Illustrating history can be tricky, but that’s why you leave it to consummate professionals like Triad Creative Group, Brookfield, Wis., which specializes in producing brilliant displays for museums and trade shows.
Triad Creative Group won the bid to provide graphics for the Wade House Visitors Center and Carriage House shortly after the opening of the 38,000 square foot facility in Greenbush, Wis.
The specifications for the 18 wall murals depicting horse-drawn apparatus and their use throughout history originally called for prints produced with eco-solvent inks. Triad Creative Group took that specification to the next level with the purchase of an HP Designjet L26500 latex inkjet printer from LexJet.
“We had been in conversations with Kara Work [Triad’s LexJet customer specialist] about upgrading to the HP latex printer. I discussed latex-based prints on vinyl as a way to meet the specifications with our designers and this project pushed us toward purchasing the printer. It was such a huge job it virtually paid for the printer,” says John Toth, project manager for Triad Creative Group.
Toth was looking for something economical, that would image well and would be simple to work with at the installation site. Work recommended LexJet Simple Flo Wrap Vinyl laminated with LexJet Simple Flo Wrap Gloss UV Laminate.
“It’s a very nice material; it’s very forgiving on a multi-panel project like this. You need the ability to stick it down and pull it back up, which this allowed us to do with its air-egress liner. The color gamut and imagery looks incredible. All the archived photographs that we scanned and put into use with Simple Flo really popped,” says Toth.
Most of the murals, which ranged from 8′ x 10′ to 12′ x 15′, were applied to wood frames with primed MDF faces offset from the wall, another was applied to Sintra and a few were applied directly to the walls. “The Simple Flo adhered beautifully to all the surfaces. It was also easy to trim, so I was very pleased with how it performed,” says Toth.
Mural application began in February and the rest were installed as the exhibits were finalized throughout the museum, with the final wall mural applied last week. It was essentially a year-long project as plans were made and Triad scanned and touched up the historical photos that would be used.

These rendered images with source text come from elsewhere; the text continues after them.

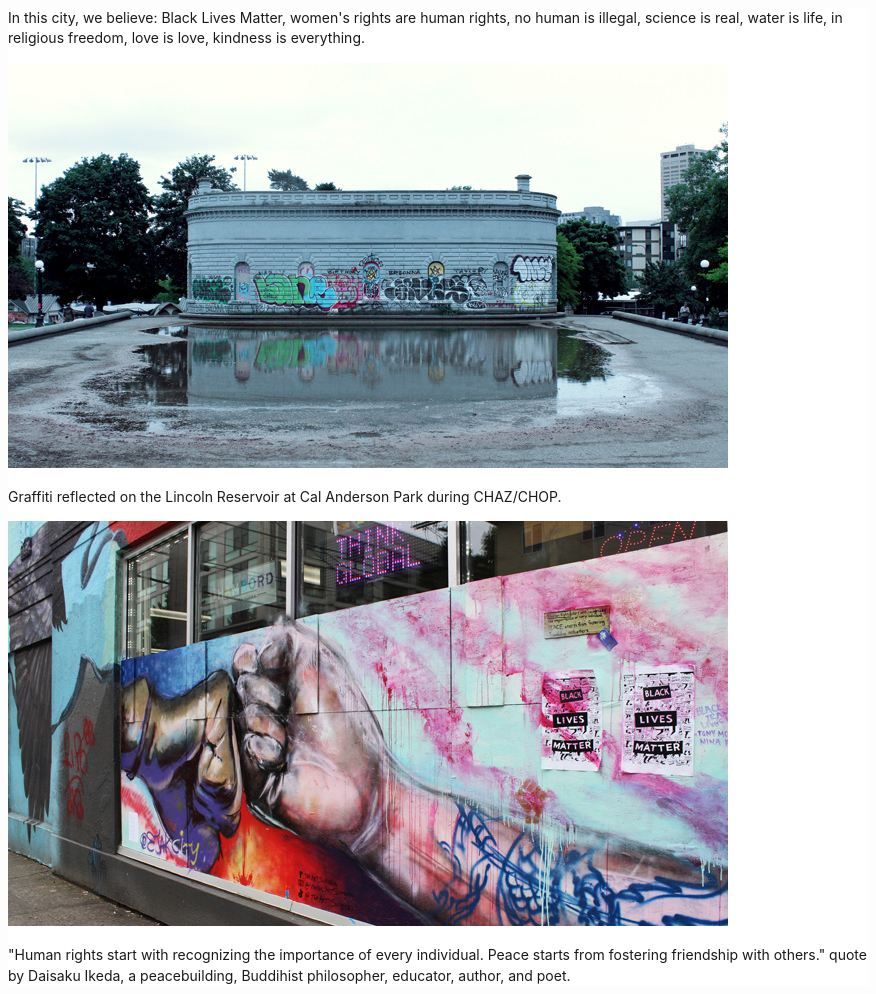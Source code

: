 In this city, we believe: Black Lives Matter, women's rights are human rights, no human is illegal, science is real, water is life, in religious freedom, love is love, kindness is everything.

![13vyNLoF7ZktyGXtaYAgc0jpNwuZVTedB](images/photos_thumbnail/13vyNLoF7ZktyGXtaYAgc0jpNwuZVTedB.jpg)

Graffiti reflected on the Lincoln Reservoir at Cal Anderson Park during CHAZ/CHOP.

![1W50C3ySc-MXyFaNQZWQUGfprSepe65r1](images/photos_thumbnail/1W50C3ySc-MXyFaNQZWQUGfprSepe65r1.jpg)

"Human rights start with recognizing the importance of every individual. Peace starts from fostering friendship with others." quote by Daisaku Ikeda, a peacebuilding, Buddihist philosopher, educator, author, and poet.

“The photos weren’t in great condition, so we had to re-touch them in Photoshop. Depending on the location within the museum, each area has its own color designation. They’re all grayscale images, but a duotone was applied based on the color scheme of the area in which they were installed. The reddish ones, for instance, were tied to a firefighting theme,” explains Toth.
Triad also used LexJet Sunset Velvet Rag SUV for the donor wall that Toth says was a nice complement to the overall project.
“Kara was very helpful with finding the right media for this project. She is awesome, not just from the sales end, but from a technical support aspect. She’s very knowledgeable about media for different applications. She’s always been there for us,” adds Toth.